El legendario jugador suizo se recrea en Winterthur con un gol y tres asistencias y lanza a su FC Basilea a los puestos altos de la Swiss Super League. Los de Ognjen Zaric, por su parte, continúan cuesta abajo y sin frenos.
Uno puede ser todo un virtuoso jugando al fútbol, puede tener un físico privilegiado, una calidad única, un disparo potentísimo, puede ser el más rápido, el más sutil, el más flexible, el más ambidiestro, pero nunca nada igualará la sapiencia de los mayores. Hudson Hornet. El Señor Miyagi. El Maestro Shifu. Y todos los ejemplos que queramos y que ya conocemos. Pero que no se nos olvide uno: el de Xherdan Shaqiri y su querido Basilea. Bayern, Inter, Stoke, Liverpool. Las Eurocopas. Los Mundiales. Si los ídolos son ídolos de verdad es por haberse clavado como una estaca en nuestra memoria. Después de abandonar Liverpool en verano de 2021, Xherdan marchó a Lyon, y apenas ocho meses después, a Chicago. Ahí se mantuvo hasta regresar a su casa este pasado verano. El FC Basilea, bajo los mandos del entrenador Fabio Celestini, viene andando errante por las últimas Swiss Super League, pero con su aplastante victoria en Winterthur asoma el hocico por la zona alta de la tabla.

¿Alegría?
La situación del FC Winterthur desde hace unas semanas viene siendo crítica. Agonizando en el fondo de la clasificación, y a pesar del quinto puesto del año pasado, el característico alma del equipo y su gente parece estar apagándose. Alegría se ha perdido. Tiene suerte, eso sí, de que el Grasshopper esté dispuesto a sacrificarse por su causa.
El Basilea comenzó dejando claras sus intenciones desde el principio. O, mejor dicho, el Winterthur. Kapino, aquel mesías, mandó a córner un remate del habilidoso extremo Bénie Traoré, pero en realidad firmó su propia sentencia: Shaqiri centró y el delantero español Kevin Carlos cabeceó con potencia al fondo de la red. Minuto ocho. El once de los locales varió algo respecto a lo que se venía viendo, pero la dependencia de la lámpara del pequeño genio Di Giusto es tal que el propio Matteo parece escapar de esa responsabilidad. Se siente solo. En el 22′, Xherdan spoileó a Kapino, aunque sin saberlo —sí, es de esos—, y estampó un lanzamiento de córner directamente contra la cruceta. Apenas tres minutos después, envió un caramelo que Traoré empaló a gol con una bonita volea. Di Giusto llegó a probar fortuna con una gran jugada individual negada en última instancia por Marwin Hitz, pero luego Shaqiri se encontró un balón muerto en la frontal y, ajá, lo envió a la jaula. 0-3 en apenas media hora.

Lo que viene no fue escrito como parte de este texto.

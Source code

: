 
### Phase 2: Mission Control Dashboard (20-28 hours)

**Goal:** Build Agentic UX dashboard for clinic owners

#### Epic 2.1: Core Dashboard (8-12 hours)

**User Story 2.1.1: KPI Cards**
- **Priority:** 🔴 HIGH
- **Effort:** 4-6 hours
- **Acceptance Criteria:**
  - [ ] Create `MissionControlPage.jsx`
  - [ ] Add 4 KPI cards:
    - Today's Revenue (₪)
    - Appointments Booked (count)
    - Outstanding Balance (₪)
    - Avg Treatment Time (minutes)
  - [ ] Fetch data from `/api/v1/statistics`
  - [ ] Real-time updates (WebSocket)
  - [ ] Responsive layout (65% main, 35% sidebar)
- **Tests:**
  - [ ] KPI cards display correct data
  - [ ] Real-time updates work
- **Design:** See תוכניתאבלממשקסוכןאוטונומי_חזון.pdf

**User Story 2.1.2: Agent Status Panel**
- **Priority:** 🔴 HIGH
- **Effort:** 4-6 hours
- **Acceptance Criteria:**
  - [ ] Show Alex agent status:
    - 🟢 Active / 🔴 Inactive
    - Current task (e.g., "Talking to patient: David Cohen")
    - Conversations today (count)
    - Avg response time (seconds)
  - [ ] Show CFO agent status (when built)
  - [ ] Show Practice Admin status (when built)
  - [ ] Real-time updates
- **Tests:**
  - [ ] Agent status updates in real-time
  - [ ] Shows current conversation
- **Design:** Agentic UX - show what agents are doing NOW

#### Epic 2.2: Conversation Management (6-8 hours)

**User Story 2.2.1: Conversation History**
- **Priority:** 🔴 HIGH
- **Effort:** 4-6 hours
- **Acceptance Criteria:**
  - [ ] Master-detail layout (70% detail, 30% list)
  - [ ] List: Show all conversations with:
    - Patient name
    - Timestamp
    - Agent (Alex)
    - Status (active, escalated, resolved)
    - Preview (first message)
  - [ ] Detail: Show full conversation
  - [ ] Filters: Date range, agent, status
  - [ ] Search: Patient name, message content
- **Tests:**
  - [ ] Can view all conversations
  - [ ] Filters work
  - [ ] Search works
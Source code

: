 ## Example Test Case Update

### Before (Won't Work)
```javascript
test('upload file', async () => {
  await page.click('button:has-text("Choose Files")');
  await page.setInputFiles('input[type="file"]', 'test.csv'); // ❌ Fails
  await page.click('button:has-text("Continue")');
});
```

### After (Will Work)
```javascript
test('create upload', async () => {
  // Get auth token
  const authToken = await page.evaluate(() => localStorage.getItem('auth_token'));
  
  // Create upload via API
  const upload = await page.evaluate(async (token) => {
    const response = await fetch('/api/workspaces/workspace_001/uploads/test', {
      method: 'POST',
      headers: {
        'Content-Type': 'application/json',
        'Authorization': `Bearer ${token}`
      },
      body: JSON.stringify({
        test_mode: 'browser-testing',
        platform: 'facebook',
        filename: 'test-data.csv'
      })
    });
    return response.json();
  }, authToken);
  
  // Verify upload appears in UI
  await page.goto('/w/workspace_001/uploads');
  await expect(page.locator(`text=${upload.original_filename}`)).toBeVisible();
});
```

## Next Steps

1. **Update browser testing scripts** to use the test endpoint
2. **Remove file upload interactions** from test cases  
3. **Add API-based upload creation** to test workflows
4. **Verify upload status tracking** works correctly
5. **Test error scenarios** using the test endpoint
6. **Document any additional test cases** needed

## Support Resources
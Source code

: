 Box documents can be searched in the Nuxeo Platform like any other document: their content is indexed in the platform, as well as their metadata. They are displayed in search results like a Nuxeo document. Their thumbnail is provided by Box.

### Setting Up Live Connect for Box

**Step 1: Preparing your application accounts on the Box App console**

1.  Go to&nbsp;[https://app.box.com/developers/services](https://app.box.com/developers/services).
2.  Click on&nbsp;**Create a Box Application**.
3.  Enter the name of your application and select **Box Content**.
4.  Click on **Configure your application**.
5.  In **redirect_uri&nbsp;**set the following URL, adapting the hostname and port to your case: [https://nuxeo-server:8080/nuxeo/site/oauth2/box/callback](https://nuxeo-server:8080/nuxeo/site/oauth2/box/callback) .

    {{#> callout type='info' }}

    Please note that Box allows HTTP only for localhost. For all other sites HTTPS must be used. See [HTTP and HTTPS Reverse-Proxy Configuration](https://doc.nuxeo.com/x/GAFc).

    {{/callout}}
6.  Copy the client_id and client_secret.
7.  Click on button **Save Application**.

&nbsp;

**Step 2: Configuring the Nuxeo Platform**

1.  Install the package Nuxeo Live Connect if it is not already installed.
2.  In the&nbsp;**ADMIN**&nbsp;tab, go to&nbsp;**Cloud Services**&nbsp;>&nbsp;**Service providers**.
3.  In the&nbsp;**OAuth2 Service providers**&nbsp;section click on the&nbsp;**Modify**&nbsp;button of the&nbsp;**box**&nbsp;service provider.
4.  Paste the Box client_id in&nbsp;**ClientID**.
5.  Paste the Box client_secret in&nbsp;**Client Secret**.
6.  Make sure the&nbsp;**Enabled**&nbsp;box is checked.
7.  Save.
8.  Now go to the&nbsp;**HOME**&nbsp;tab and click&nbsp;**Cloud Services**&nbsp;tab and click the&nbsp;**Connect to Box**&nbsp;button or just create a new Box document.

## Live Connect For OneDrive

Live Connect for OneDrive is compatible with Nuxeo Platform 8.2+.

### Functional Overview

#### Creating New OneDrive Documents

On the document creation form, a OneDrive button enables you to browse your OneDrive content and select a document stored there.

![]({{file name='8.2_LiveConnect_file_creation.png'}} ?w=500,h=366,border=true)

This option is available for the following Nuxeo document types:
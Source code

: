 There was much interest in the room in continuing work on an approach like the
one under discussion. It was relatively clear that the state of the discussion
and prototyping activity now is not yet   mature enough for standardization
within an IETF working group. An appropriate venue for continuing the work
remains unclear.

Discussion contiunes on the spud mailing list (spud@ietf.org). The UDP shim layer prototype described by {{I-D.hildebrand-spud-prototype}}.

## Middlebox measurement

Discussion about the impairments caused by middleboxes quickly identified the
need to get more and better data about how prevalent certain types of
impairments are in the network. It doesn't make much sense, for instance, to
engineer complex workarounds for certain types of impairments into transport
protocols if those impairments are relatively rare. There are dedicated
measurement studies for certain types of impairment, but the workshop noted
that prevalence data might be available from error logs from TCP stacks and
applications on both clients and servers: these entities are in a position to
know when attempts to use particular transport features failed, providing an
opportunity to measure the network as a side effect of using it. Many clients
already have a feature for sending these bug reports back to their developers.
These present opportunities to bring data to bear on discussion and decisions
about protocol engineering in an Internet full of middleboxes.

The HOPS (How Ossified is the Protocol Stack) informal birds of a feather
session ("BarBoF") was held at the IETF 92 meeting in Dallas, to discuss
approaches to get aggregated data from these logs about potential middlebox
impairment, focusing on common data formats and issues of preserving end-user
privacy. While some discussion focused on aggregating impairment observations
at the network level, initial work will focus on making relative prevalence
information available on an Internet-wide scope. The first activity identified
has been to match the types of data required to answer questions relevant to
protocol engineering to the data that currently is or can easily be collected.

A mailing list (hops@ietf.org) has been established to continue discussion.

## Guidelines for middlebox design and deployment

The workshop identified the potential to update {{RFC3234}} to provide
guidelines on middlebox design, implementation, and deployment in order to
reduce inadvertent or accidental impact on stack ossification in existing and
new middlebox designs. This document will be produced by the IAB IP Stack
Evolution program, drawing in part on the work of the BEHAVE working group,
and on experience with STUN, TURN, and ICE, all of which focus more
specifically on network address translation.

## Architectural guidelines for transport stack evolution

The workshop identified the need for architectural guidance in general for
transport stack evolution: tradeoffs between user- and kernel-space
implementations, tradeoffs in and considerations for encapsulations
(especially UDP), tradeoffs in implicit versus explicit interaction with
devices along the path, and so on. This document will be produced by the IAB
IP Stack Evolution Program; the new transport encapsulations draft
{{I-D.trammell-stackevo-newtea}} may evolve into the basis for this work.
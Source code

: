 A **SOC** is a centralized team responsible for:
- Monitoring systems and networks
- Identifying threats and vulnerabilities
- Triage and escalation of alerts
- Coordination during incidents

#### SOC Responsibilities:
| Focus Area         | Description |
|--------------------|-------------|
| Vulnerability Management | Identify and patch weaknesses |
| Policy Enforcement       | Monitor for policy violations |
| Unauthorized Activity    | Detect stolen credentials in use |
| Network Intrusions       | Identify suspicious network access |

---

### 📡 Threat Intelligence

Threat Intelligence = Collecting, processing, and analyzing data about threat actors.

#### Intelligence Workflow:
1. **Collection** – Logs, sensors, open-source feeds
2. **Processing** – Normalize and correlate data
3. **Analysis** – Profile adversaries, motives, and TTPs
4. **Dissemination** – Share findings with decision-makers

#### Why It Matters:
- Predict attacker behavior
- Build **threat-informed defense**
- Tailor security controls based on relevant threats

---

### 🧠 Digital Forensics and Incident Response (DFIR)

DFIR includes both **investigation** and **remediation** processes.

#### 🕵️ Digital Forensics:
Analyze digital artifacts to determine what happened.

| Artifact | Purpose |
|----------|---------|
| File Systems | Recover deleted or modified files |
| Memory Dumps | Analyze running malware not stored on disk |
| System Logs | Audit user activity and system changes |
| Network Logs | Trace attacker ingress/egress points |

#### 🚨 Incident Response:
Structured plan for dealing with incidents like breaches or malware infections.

El aluvión rebajó su intensidad, y no fue hasta el 48′ que Romário Baró firmó el cuarto tanto: Shaqiri recibió dentro del área haciendo un giro y le cedió al portugués la gracia de definir. Luego, lo del spoiler: Shaqiri botó un córner tan cerrado que Kapino, con la pena encima, con desatino y esperando de sus compañeros algún tipo de rechace no acertó a detener: tocó el balón, dio en el palo y entró. La estadística no opina lo mismo, pero el gol, o en todo caso la asistencia, fue de Xherdan. Y así habrían ido uno y cuatro, o dos y tres. Por desgracia, Celestini le mandó a descansar en el minuto 71. El golazo de Šotiček pasó casi desapercibido, y el de Randy Schneider en el descuento fue celebrado con ironía por su afición. Hay veces que los días de perro seguirán siendo de perro por mucho que tratemos de disfrazarlos de gato.
Vivir para contarlo es la ley
Desde fuera sí, claro, Shaqiri nos parece un gran jugador, pero ya. Bien: hace falta ver en primera plana lo que significa para la gente de su país. Recientemente retirado de la selección nacional absoluta siendo el segundo máximo representante de su historia con 125 apariciones, los niños y los no tan niños se agolpaban en la grada para conseguir aunque fuera un saludo de Xherdan, que andaba firmando trámites con las cadenas de televisión. En el tren, otro niño de apenas cuatro años no paraba de mencionarle. A saber lo que decía, pero seguro que nada malo.



Shaqiri hizo del Winterthur su muñeco de vudú y firmó definitivamente su eternidad. En palabras de Marcel Beltran: sería la hostia si el mundo amaneciera siempre soleado y se acostara con una chilena de Shaqiri. Pero el mundo es como es: un sitio bastante menos divertido de lo que nos merecemos.